**** ENTRIES PROVIDED ****

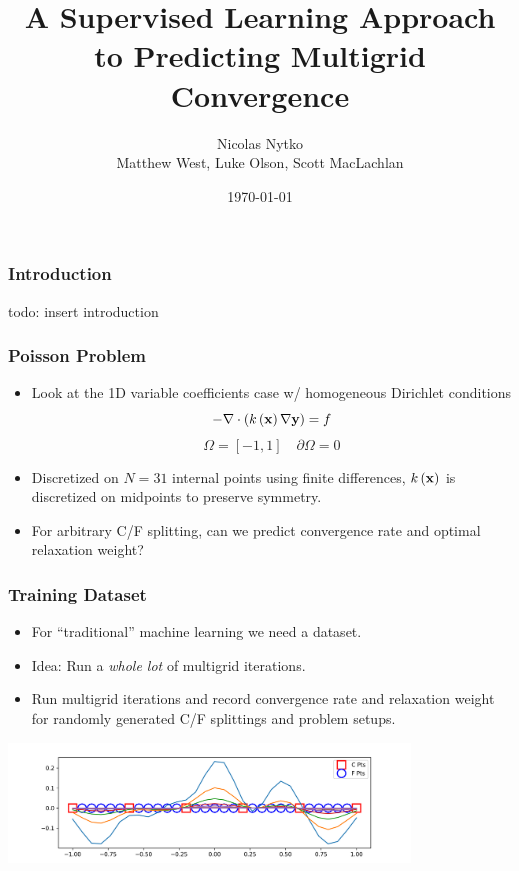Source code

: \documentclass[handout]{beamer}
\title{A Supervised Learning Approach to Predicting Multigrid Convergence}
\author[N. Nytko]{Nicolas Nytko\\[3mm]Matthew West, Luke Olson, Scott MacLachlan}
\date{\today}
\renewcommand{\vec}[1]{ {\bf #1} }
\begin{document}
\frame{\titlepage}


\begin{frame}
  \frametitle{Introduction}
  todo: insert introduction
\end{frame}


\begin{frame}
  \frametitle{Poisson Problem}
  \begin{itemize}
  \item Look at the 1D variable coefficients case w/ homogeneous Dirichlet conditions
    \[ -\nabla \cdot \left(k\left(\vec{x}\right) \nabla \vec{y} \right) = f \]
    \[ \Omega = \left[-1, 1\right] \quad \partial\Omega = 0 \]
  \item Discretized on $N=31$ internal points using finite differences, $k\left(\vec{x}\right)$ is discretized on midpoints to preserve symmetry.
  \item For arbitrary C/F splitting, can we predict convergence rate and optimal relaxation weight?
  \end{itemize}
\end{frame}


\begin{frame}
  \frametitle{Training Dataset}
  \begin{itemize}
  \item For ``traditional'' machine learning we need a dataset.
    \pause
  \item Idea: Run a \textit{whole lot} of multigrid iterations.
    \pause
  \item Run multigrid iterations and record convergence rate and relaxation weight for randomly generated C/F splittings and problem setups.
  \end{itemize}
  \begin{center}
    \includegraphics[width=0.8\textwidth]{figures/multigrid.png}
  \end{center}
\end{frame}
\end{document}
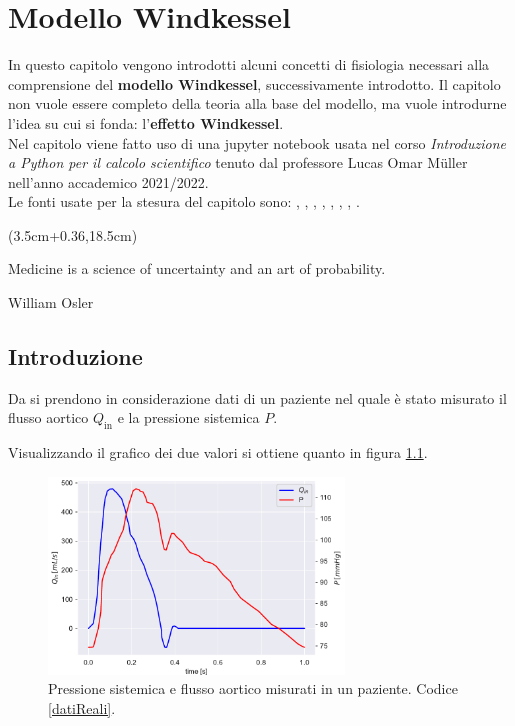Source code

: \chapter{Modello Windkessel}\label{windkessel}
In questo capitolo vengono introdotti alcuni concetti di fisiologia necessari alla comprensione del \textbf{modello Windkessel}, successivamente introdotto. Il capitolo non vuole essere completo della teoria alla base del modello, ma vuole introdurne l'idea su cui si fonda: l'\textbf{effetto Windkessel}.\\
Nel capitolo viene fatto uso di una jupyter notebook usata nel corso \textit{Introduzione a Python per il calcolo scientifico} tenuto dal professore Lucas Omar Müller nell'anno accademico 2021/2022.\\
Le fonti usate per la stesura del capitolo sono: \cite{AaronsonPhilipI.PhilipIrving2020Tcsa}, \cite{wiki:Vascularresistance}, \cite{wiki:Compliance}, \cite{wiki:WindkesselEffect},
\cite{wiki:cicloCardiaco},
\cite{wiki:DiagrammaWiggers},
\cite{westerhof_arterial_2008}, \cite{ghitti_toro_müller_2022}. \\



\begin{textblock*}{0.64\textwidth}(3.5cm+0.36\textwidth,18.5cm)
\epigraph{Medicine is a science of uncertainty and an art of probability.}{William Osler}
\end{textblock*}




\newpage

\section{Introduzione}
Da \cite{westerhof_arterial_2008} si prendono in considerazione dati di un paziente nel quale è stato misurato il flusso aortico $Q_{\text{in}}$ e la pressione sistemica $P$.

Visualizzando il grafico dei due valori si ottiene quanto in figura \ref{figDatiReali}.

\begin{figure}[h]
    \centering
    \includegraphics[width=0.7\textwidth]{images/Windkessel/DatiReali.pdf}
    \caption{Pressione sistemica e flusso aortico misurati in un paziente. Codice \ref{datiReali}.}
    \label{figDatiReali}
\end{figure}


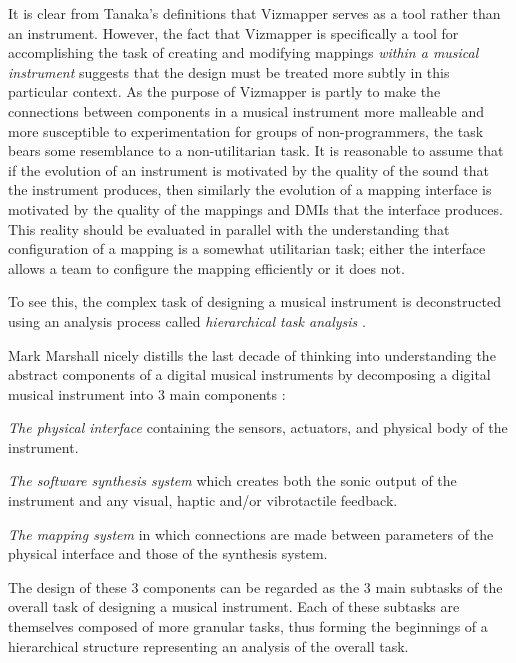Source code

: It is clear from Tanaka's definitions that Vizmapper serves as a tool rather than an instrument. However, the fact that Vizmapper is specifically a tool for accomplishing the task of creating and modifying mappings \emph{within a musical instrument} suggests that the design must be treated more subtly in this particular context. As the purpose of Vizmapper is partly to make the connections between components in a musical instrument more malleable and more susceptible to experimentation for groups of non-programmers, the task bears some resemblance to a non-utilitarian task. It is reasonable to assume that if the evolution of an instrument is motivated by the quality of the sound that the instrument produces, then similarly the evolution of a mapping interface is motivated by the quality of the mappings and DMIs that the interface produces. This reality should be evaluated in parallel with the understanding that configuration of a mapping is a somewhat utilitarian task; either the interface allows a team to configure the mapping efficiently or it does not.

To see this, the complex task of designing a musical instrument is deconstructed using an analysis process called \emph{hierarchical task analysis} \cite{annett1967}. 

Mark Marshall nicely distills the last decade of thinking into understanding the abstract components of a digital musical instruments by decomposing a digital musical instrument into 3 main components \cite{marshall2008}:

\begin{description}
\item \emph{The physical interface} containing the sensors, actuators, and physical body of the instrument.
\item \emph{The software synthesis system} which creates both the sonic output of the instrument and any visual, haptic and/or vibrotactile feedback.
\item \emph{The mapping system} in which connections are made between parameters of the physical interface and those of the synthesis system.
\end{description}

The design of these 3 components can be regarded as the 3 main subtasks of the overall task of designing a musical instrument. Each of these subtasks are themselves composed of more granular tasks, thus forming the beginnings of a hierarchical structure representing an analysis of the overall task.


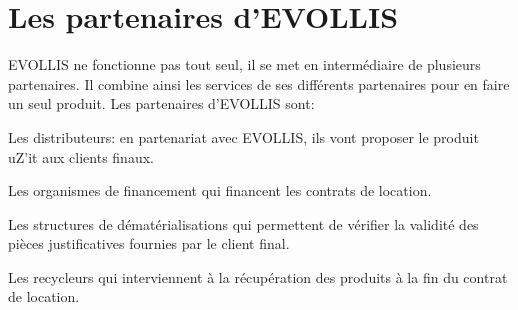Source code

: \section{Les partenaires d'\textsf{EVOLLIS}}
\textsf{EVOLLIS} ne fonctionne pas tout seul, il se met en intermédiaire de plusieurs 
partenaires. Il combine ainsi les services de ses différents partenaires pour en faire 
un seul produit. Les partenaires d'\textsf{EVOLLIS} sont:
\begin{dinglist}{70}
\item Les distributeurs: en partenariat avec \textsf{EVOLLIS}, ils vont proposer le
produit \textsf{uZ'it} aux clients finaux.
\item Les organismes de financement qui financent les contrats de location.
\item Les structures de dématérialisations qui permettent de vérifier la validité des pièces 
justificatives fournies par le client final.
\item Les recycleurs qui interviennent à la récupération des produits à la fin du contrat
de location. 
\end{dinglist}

****

WHAT IS REQUIRED: Some lines in the data above hold the string "iterations". Find and copy each of them.

THE COMPLETED TASK:
  \item Idea: Run a \textit{whole lot} of multigrid iterations.
  \item Run multigrid iterations and record convergence rate and relaxation weight for randomly generated C/F splittings and problem setups.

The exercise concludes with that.